### Work instruction
Your answer should consist of the lines holding "instructions", copied from the material below.

### Provided entries

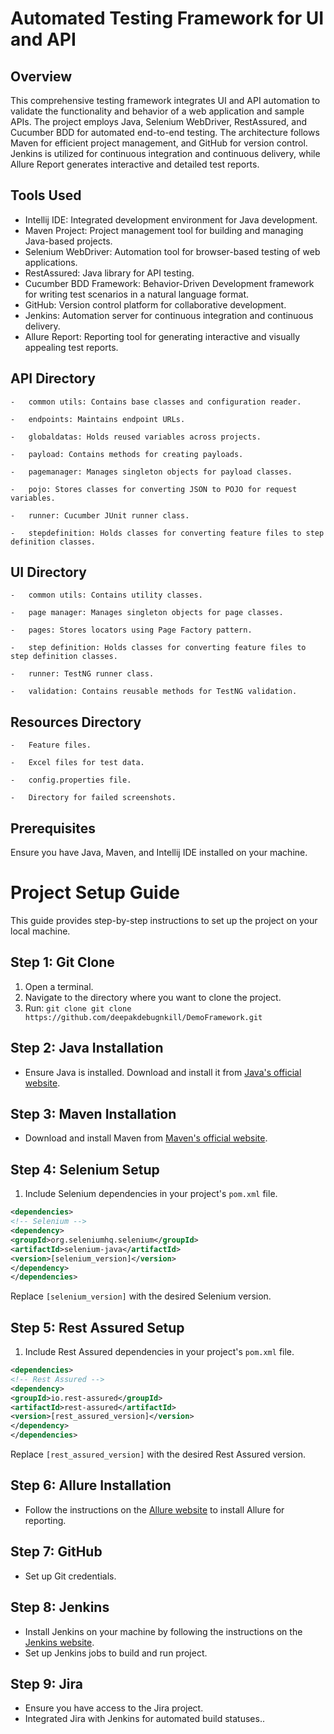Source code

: # Automated Testing Framework for UI and API
## Overview
This comprehensive testing framework integrates UI and API automation to validate the functionality and behavior of a web application and sample APIs. The project employs Java, Selenium WebDriver, RestAssured, and Cucumber BDD for automated end-to-end testing. The architecture follows Maven for efficient project management, and GitHub for version control. Jenkins is utilized for continuous integration and continuous delivery, while Allure Report generates interactive and detailed test reports.
## Tools Used
- Intellij IDE: Integrated development environment for Java development.
- Maven Project: Project management tool for building and managing Java-based projects.
- Selenium WebDriver: Automation tool for browser-based testing of web applications.
- RestAssured: Java library for API testing.
- Cucumber BDD Framework: Behavior-Driven Development framework for writing test scenarios in a natural language format.
- GitHub: Version control platform for collaborative development.
- Jenkins: Automation server for continuous integration and continuous delivery.
- Allure Report: Reporting tool for generating interactive and visually appealing test reports.

  
## API Directory

	-	common utils: Contains base classes and configuration reader.

	-	endpoints: Maintains endpoint URLs.

	-	globaldatas: Holds reused variables across projects.

	-	payload: Contains methods for creating payloads.
 
	-	pagemanager: Manages singleton objects for payload classes.

	-	pojo: Stores classes for converting JSON to POJO for request variables.

	-	runner: Cucumber JUnit runner class.

	-	stepdefinition: Holds classes for converting feature files to step definition classes.

## UI Directory

	-	common utils: Contains utility classes.

	-	page manager: Manages singleton objects for page classes.

	-	pages: Stores locators using Page Factory pattern.

	-	step definition: Holds classes for converting feature files to step definition classes.

	-	runner: TestNG runner class.

	-	validation: Contains reusable methods for TestNG validation.
 
## Resources Directory

	-	Feature files.

	-	Excel files for test data.

	-	config.properties file.

	-	Directory for failed screenshots.

## Prerequisites
Ensure you have Java, Maven, and Intellij IDE installed on your machine.

# Project Setup Guide
This guide provides step-by-step instructions to set up the project on your local machine.
## Step 1: Git Clone
1. Open a terminal.
2. Navigate to the directory where you want to clone the project.
3. Run: `git clone git clone https://github.com/deepakdebugnkill/DemoFramework.git`
## Step 2: Java Installation
- Ensure Java is installed. Download and install it from [Java's official website](https://www.oracle.com/java/technologies/javase-downloads.html).
## Step 3: Maven Installation
- Download and install Maven from [Maven's official website](https://maven.apache.org/download.cgi).
## Step 4: Selenium Setup
1. Include Selenium dependencies in your project's `pom.xml` file.
  ```xml
<dependencies>
<!-- Selenium -->
<dependency>
<groupId>org.seleniumhq.selenium</groupId>
<artifactId>selenium-java</artifactId>
<version>[selenium_version]</version>
</dependency>
</dependencies>
  ```
  Replace `[selenium_version]` with the desired Selenium version.
## Step 5: Rest Assured Setup
1. Include Rest Assured dependencies in your project's `pom.xml` file.
  ```xml
<dependencies>
<!-- Rest Assured -->
<dependency>
<groupId>io.rest-assured</groupId>
<artifactId>rest-assured</artifactId>
<version>[rest_assured_version]</version>
</dependency>
</dependencies>
  ```
  Replace `[rest_assured_version]` with the desired Rest Assured version.
## Step 6: Allure Installation
- Follow the instructions on the [Allure website](https://docs.qameta.io/allure/) to install Allure for reporting.
## Step 7: GitHub
- Set up Git credentials.
## Step 8: Jenkins
- Install Jenkins on your machine by following the instructions on the [Jenkins website](https://www.jenkins.io/download/).
- Set up Jenkins jobs to build and run project.
## Step 9: Jira
- Ensure you have access to the Jira project.
- Integrated Jira with Jenkins for automated build statuses..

### Task answer
This guide provides step-by-step instructions to set up the project on your local machine.
- Follow the instructions on the [Allure website](https://docs.qameta.io/allure/) to install Allure for reporting.
- Install Jenkins on your machine by following the instructions on the [Jenkins website](https://www.jenkins.io/download/).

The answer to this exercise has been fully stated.